▶ **Task instructions**: Your copy should match the entries exactly, except that it holds no pictures.

[Stored items]

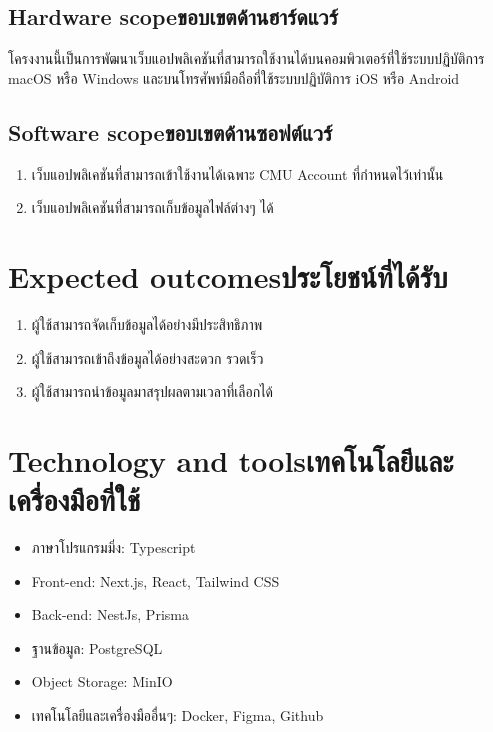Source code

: \subsection{\ifenglish Hardware scope\else ขอบเขตด้านฮาร์ดแวร์\fi}
โครงงานนี้เป็นการพัฒนาเว็บแอปพลิเคชันที่สามารถใช้งานได้บนคอมพิวเตอร์ที่ใช้ระบบปฏิบัติการ macOS
หรือ Windows และบนโทรศัพท์มือถือที่ใช้ระบบปฏิบัติการ iOS หรือ Android
\subsection{\ifenglish Software scope\else ขอบเขตด้านซอฟต์แวร์\fi}
\begin{enumerate}
    \item เว็บแอปพลิเคชันที่สามารถเข้าใช้งานได้เฉพาะ CMU Account ที่กำหนดไว้เท่านั้น
    \item เว็บแอปพลิเคชันที่สามารถเก็บข้อมูลไฟล์ต่างๆ ได้
\end{enumerate}
\section{\ifenglish Expected outcomes\else ประโยชน์ที่ได้รับ\fi}
\begin{enumerate}
    \item ผู้ใช้สามารถจัดเก็บข้อมูลได้อย่างมีประสิทธิภาพ
    \item ผู้ใช้สามารถเข้าถึงข้อมูลได้อย่างสะดวก รวดเร็ว
    \item ผู้ใช้สามารถนำข้อมูลมาสรุปผลตามเวลาที่เลือกได้
\end{enumerate}
\section{\ifenglish Technology and tools\else เทคโนโลยีและเครื่องมือที่ใช้\fi}
\begin{itemize}
    \item ภาษาโปรแกรมมิ่ง: Typescript
    \item Front-end: Next.js, React, Tailwind CSS
    \item Back-end: NestJs, Prisma
    \item ฐานข้อมูล: PostgreSQL
    \item Object Storage: MinIO
    \item เทคโนโลยีและเครื่องมืออื่นๆ: Docker, Figma, Github
\end{itemize}    

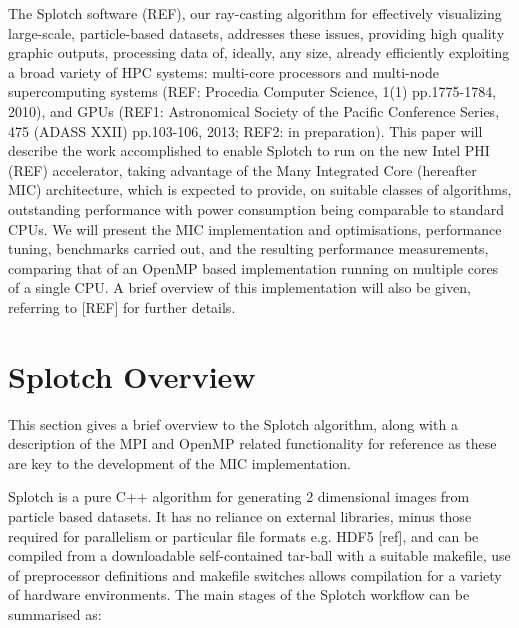 \documentclass{easychair}
\begin{document}
The Splotch software (REF), our ray-casting algorithm for
effectively visualizing large-scale, particle-based datasets, addresses these issues, 
providing high quality graphic outputs, processing data of, ideally, any size, already
efficiently exploiting a broad variety of HPC systems: multi-core processors and multi-node supercomputing systems 
(REF: Procedia Computer Science, 1(1) pp.1775-1784, 2010), and GPUs (REF1: Astronomical Society of the Pacific Conference 
Series, 475 (ADASS XXII) pp.103-106, 2013; REF2: in preparation). 
This paper will describe the work accomplished to enable Splotch to 
run on the new Intel PHI (REF) accelerator, taking advantage of the Many Integrated Core (hereafter MIC) architecture,
which is expected to provide, on suitable classes of algorithms, outstanding performance 
with power consumption being comparable to standard CPUs. 
We will present the MIC implementation and optimisations, performance tuning,
benchmarks carried out, and the resulting performance measurements, comparing that of an OpenMP
based implementation running on multiple cores of a single CPU. 
A brief overview of this implementation will also be given, referring to [REF] for further details.

\section{Splotch Overview}
\label{sect:overview}

This section gives a brief overview to the Splotch algorithm, along with a description of the MPI and OpenMP related 
functionality for reference as these are key to the development of the MIC implementation.

Splotch is a pure C++ algorithm for generating 2 dimensional images from particle based datasets. It has no reliance 
on external libraries, minus those required for parallelism or particular file formats e.g. HDF5 [ref], and can be 
compiled from a downloadable self-contained tar-ball with a suitable makefile, use of preprocessor definitions and 
makefile switches allows compilation for a variety of hardware environments. The main stages of the Splotch workflow 
can be summarised as:
\end{document}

▶ **Your solution**:
Source code

: \subsection{\ifenglish Hardware scope\else ขอบเขตด้านฮาร์ดแวร์\fi}
โครงงานนี้เป็นการพัฒนาเว็บแอปพลิเคชันที่สามารถใช้งานได้บนคอมพิวเตอร์ที่ใช้ระบบปฏิบัติการ macOS
หรือ Windows และบนโทรศัพท์มือถือที่ใช้ระบบปฏิบัติการ iOS หรือ Android
\subsection{\ifenglish Software scope\else ขอบเขตด้านซอฟต์แวร์\fi}
\begin{enumerate}
    \item เว็บแอปพลิเคชันที่สามารถเข้าใช้งานได้เฉพาะ CMU Account ที่กำหนดไว้เท่านั้น
    \item เว็บแอปพลิเคชันที่สามารถเก็บข้อมูลไฟล์ต่างๆ ได้
\end{enumerate}
\section{\ifenglish Expected outcomes\else ประโยชน์ที่ได้รับ\fi}
\begin{enumerate}
    \item ผู้ใช้สามารถจัดเก็บข้อมูลได้อย่างมีประสิทธิภาพ
    \item ผู้ใช้สามารถเข้าถึงข้อมูลได้อย่างสะดวก รวดเร็ว
    \item ผู้ใช้สามารถนำข้อมูลมาสรุปผลตามเวลาที่เลือกได้
\end{enumerate}
\section{\ifenglish Technology and tools\else เทคโนโลยีและเครื่องมือที่ใช้\fi}
\begin{itemize}
    \item ภาษาโปรแกรมมิ่ง: Typescript
    \item Front-end: Next.js, React, Tailwind CSS
    \item Back-end: NestJs, Prisma
    \item ฐานข้อมูล: PostgreSQL
    \item Object Storage: MinIO
    \item เทคโนโลยีและเครื่องมืออื่นๆ: Docker, Figma, Github
\end{itemize}    

 \documentclass{easychair}
\begin{document}
The Splotch software (REF), our ray-casting algorithm for
effectively visualizing large-scale, particle-based datasets, addresses these issues, 
providing high quality graphic outputs, processing data of, ideally, any size, already
efficiently exploiting a broad variety of HPC systems: multi-core processors and multi-node supercomputing systems 
(REF: Procedia Computer Science, 1(1) pp.1775-1784, 2010), and GPUs (REF1: Astronomical Society of the Pacific Conference 
Series, 475 (ADASS XXII) pp.103-106, 2013; REF2: in preparation). 
This paper will describe the work accomplished to enable Splotch to 
run on the new Intel PHI (REF) accelerator, taking advantage of the Many Integrated Core (hereafter MIC) architecture,
which is expected to provide, on suitable classes of algorithms, outstanding performance 
with power consumption being comparable to standard CPUs. 
We will present the MIC implementation and optimisations, performance tuning,
benchmarks carried out, and the resulting performance measurements, comparing that of an OpenMP
based implementation running on multiple cores of a single CPU. 
A brief overview of this implementation will also be given, referring to [REF] for further details.

\section{Splotch Overview}
\label{sect:overview}

This section gives a brief overview to the Splotch algorithm, along with a description of the MPI and OpenMP related 
functionality for reference as these are key to the development of the MIC implementation.

Splotch is a pure C++ algorithm for generating 2 dimensional images from particle based datasets. It has no reliance 
on external libraries, minus those required for parallelism or particular file formats e.g. HDF5 [ref], and can be 
compiled from a downloadable self-contained tar-ball with a suitable makefile, use of preprocessor definitions and 
makefile switches allows compilation for a variety of hardware environments. The main stages of the Splotch workflow 
can be summarised as:
\end{document}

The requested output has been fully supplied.